The council reviewed early implementation of Ordinance 6 (Responsible Business Practices) tied to a recent tax‑incentive award and granted a specific waiver to Chester's (the project’s named general contractor) for one apprenticeship reporting requirement.
City staff and the building commissioner explained the practical problem: a general contractor that will manage the project on behalf of an owner but not perform on‑site trade work may not meet the apprenticeship metric as written in the ordinance. Staff asked the council to grant a waiver for that condition so permits could be issued and site work proceed in a timely way.
Councilors debated the policy and process. Some members said waivers should be rare and the ordinance language clarified; others urged flexibility to avoid construction delays that would push work into winter. Staff proposed a streamlined administrative path: circulate waiver requests and supporting documentation to all council members and allow the council president to sign a waiver when no council member objects within a short window, with any substantial or contested requests returned to the full council.
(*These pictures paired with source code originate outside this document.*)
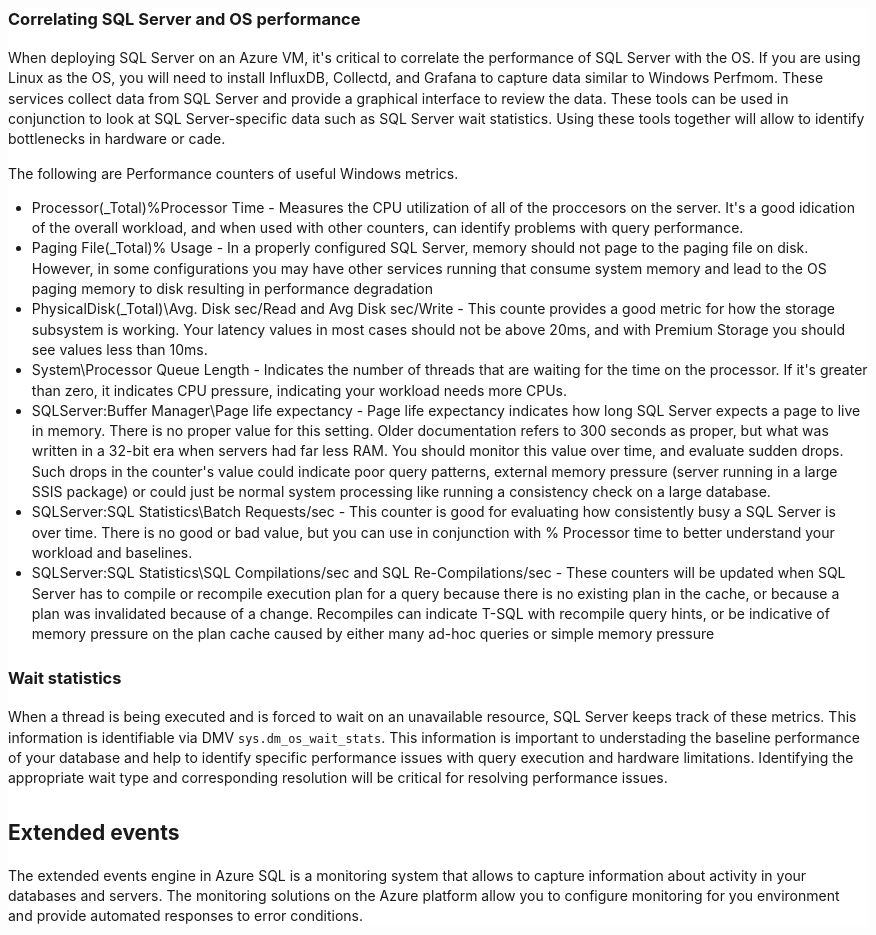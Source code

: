 ### Correlating SQL Server and OS performance

When deploying SQL Server on an Azure VM, it's critical to correlate the performance of SQL Server with the OS. If you are using Linux as the OS, you will need to install InfluxDB, Collectd, and Grafana to capture data similar to Windows Perfmom. These services collect data from SQL Server and provide a graphical interface to review the data. These tools can be used in conjunction to look at SQL Server-specific data such as SQL Server wait statistics. Using these tools together will allow to identify bottlenecks in hardware or cade. 

The following are Performance counters of useful Windows metrics.

- Processor(_Total)%Processor Time - Measures the CPU utilization of all of the proccesors on the server. It's a good idication of the overall workload, and when used with other counters, can identify problems with query performance.
- Paging File(_Total)% Usage - In a properly configured SQL Server, memory should not page to the paging file on disk. However, in some configurations you may have other services running that consume system memory and lead to the OS paging memory to disk resulting in performance degradation
- PhysicalDisk(_Total)\Avg. Disk sec/Read and Avg Disk sec/Write - This counte provides a good metric for how the storage subsystem is working. Your latency values in most cases should not be above 20ms, and with Premium Storage you should see values less than 10ms.
- System\Processor Queue Length - Indicates the number of threads that are waiting for the time on the processor. If it's greater than zero, it indicates CPU pressure, indicating your workload needs more CPUs.
- SQLServer:Buffer Manager\Page life expectancy - Page life expectancy indicates how long SQL Server expects a page to live in memory. There is no proper value for this setting. Older documentation refers to 300 seconds as proper, but what was written in a 32-bit era when servers had far less RAM. You should monitor this value over time, and evaluate sudden drops. Such drops in the counter's value could indicate poor query patterns, external memory pressure (server running in a large SSIS package) or could just be normal system processing like running a consistency check on a large database.
- SQLServer:SQL Statistics\Batch Requests/sec - This counter is good for evaluating how consistently busy a SQL Server is over time. There is no good or bad value, but you can use in conjunction with % Processor time to better understand your workload and baselines.
- SQLServer:SQL Statistics\SQL Compilations/sec and SQL Re-Compilations/sec - These counters will be updated when SQL Server has to compile or recompile execution plan for a query because there is no existing plan in the cache, or because a plan was invalidated because of a change. Recompiles can indicate T-SQL with recompile query hints, or be indicative of memory pressure on the plan cache caused by either many ad-hoc queries or simple memory pressure

### Wait statistics

When a thread is being executed and is forced to wait on an unavailable resource, SQL Server keeps track of these metrics. This information is identifiable via DMV ```sys.dm_os_wait_stats```. This information is important to understading the baseline performance of your database and help to identify specific performance issues with query execution and hardware limitations. Identifying the appropriate wait type and corresponding resolution will be critical for resolving performance issues.

## Extended events

The extended events engine in Azure SQL is a monitoring system that allows to capture information about activity in your databases and servers. The monitoring solutions on the Azure platform allow you to configure monitoring for you environment and provide automated responses to error conditions.
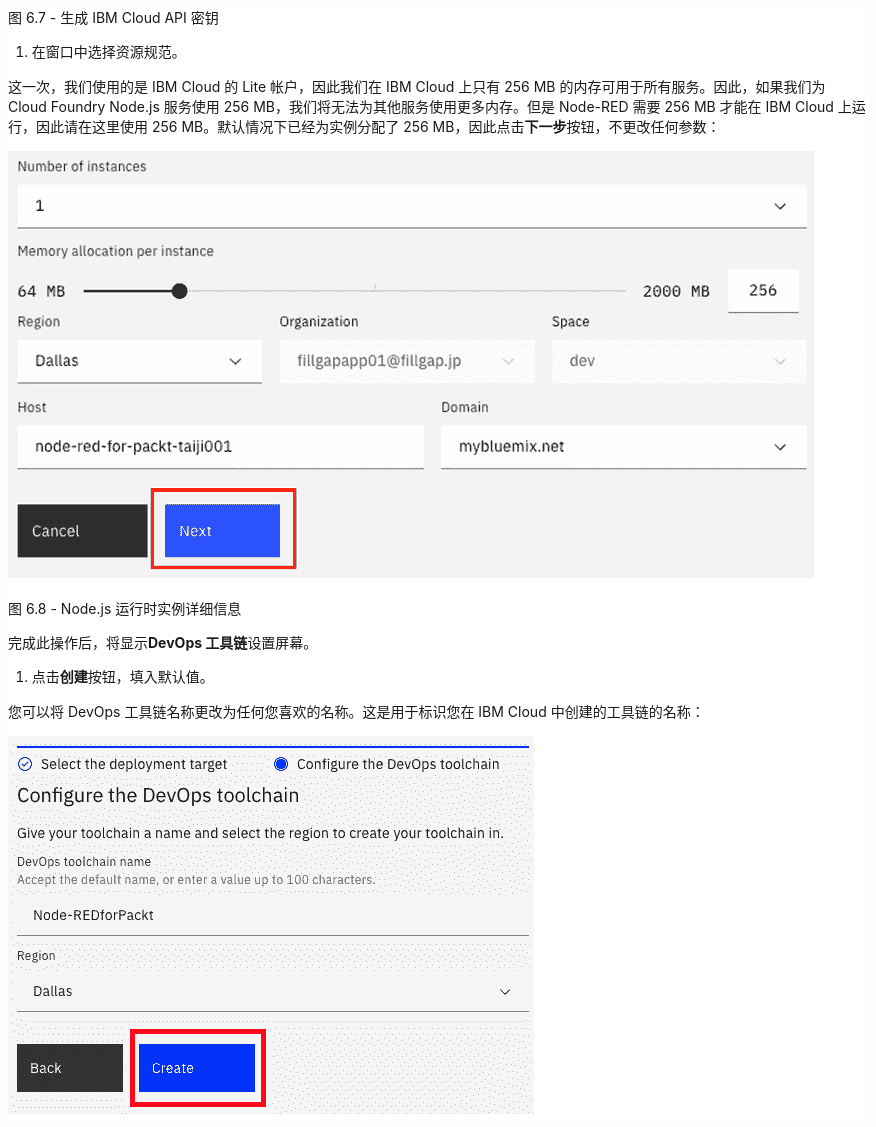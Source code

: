 图 6.7 - 生成 IBM Cloud API 密钥

1.  在窗口中选择资源规范。

这一次，我们使用的是 IBM Cloud 的 Lite 帐户，因此我们在 IBM Cloud 上只有 256 MB 的内存可用于所有服务。因此，如果我们为 Cloud Foundry Node.js 服务使用 256 MB，我们将无法为其他服务使用更多内存。但是 Node-RED 需要 256 MB 才能在 IBM Cloud 上运行，因此请在这里使用 256 MB。默认情况下已经为实例分配了 256 MB，因此点击**下一步**按钮，不更改任何参数：

![图 6.8 - Node.js 运行时实例详细信息](img/Figure_6.8_B16353.jpg)

图 6.8 - Node.js 运行时实例详细信息

完成此操作后，将显示**DevOps 工具链**设置屏幕。

1.  点击**创建**按钮，填入默认值。

您可以将 DevOps 工具链名称更改为任何您喜欢的名称。这是用于标识您在 IBM Cloud 中创建的工具链的名称：

![图 6.9 - 配置 DevOps 工具链窗口](img/Figure_6.9_B16353.jpg)
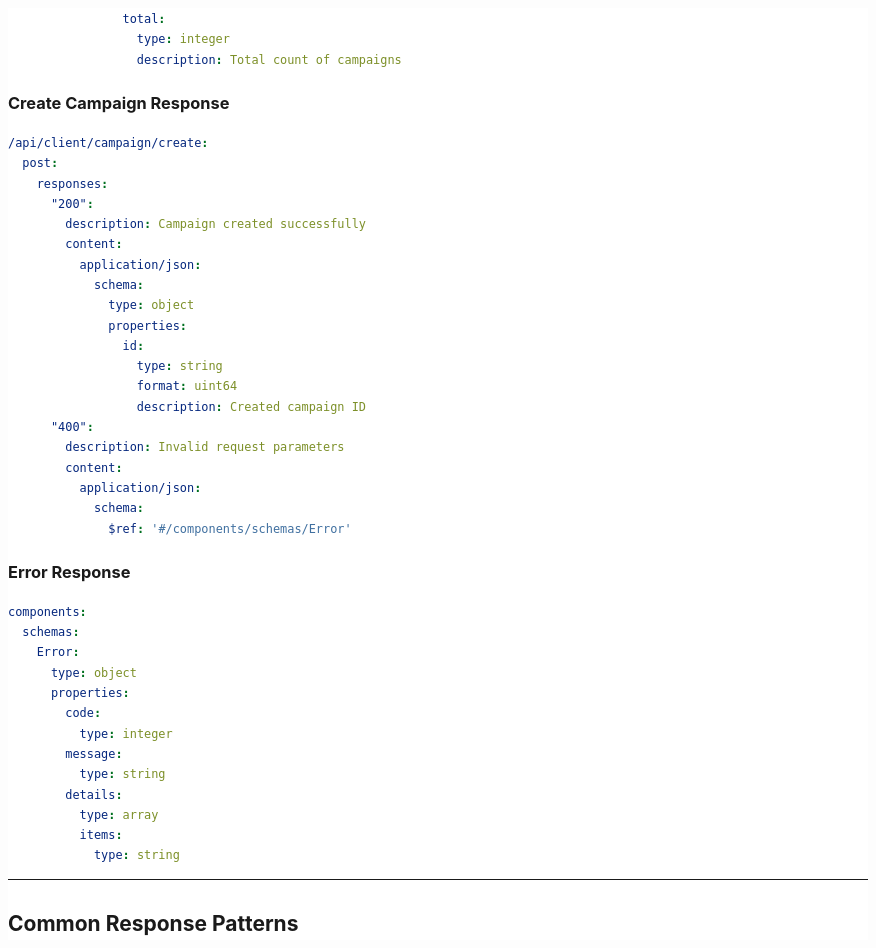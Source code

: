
 ```yaml
                total:
                  type: integer
                  description: Total count of campaigns
```

### Create Campaign Response

```yaml
/api/client/campaign/create:
  post:
    responses:
      "200":
        description: Campaign created successfully
        content:
          application/json:
            schema:
              type: object
              properties:
                id:
                  type: string
                  format: uint64
                  description: Created campaign ID
      "400":
        description: Invalid request parameters
        content:
          application/json:
            schema:
              $ref: '#/components/schemas/Error'
```

### Error Response

```yaml
components:
  schemas:
    Error:
      type: object
      properties:
        code:
          type: integer
        message:
          type: string
        details:
          type: array
          items:
            type: string
```

---

## Common Response Patterns
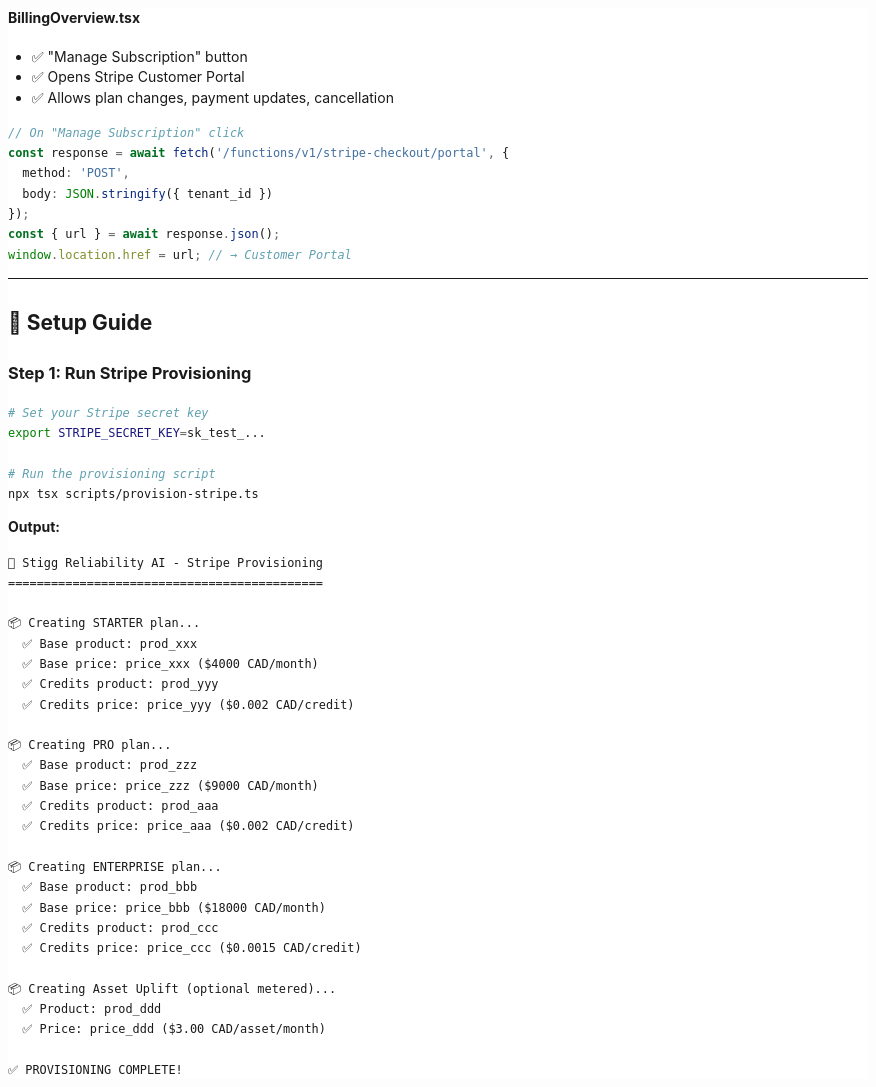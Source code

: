 #### **BillingOverview.tsx**
- ✅ "Manage Subscription" button
- ✅ Opens Stripe Customer Portal
- ✅ Allows plan changes, payment updates, cancellation

```typescript
// On "Manage Subscription" click
const response = await fetch('/functions/v1/stripe-checkout/portal', {
  method: 'POST',
  body: JSON.stringify({ tenant_id })
});
const { url } = await response.json();
window.location.href = url; // → Customer Portal
```

---

## 🚀 **Setup Guide**

### **Step 1: Run Stripe Provisioning**

```bash
# Set your Stripe secret key
export STRIPE_SECRET_KEY=sk_test_...

# Run the provisioning script
npx tsx scripts/provision-stripe.ts
```

**Output:**
```
🚀 Stigg Reliability AI - Stripe Provisioning
============================================

📦 Creating STARTER plan...
  ✅ Base product: prod_xxx
  ✅ Base price: price_xxx ($4000 CAD/month)
  ✅ Credits product: prod_yyy
  ✅ Credits price: price_yyy ($0.002 CAD/credit)

📦 Creating PRO plan...
  ✅ Base product: prod_zzz
  ✅ Base price: price_zzz ($9000 CAD/month)
  ✅ Credits product: prod_aaa
  ✅ Credits price: price_aaa ($0.002 CAD/credit)

📦 Creating ENTERPRISE plan...
  ✅ Base product: prod_bbb
  ✅ Base price: price_bbb ($18000 CAD/month)
  ✅ Credits product: prod_ccc
  ✅ Credits price: price_ccc ($0.0015 CAD/credit)

📦 Creating Asset Uplift (optional metered)...
  ✅ Product: prod_ddd
  ✅ Price: price_ddd ($3.00 CAD/asset/month)

✅ PROVISIONING COMPLETE!
```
The council voted to grant the Chester's waiver for this project and accepted the administration’s proposal to implement an expedited notification process so minor waivers can be handled quickly while preserving full‑council oversight for significant matters. Council members asked staff and legal counsel to draft clarifying ordinance language for future cases to reduce ambiguity (for example, clarifying whether the apprenticeship requirement applies to managers who do not perform on‑site trade work).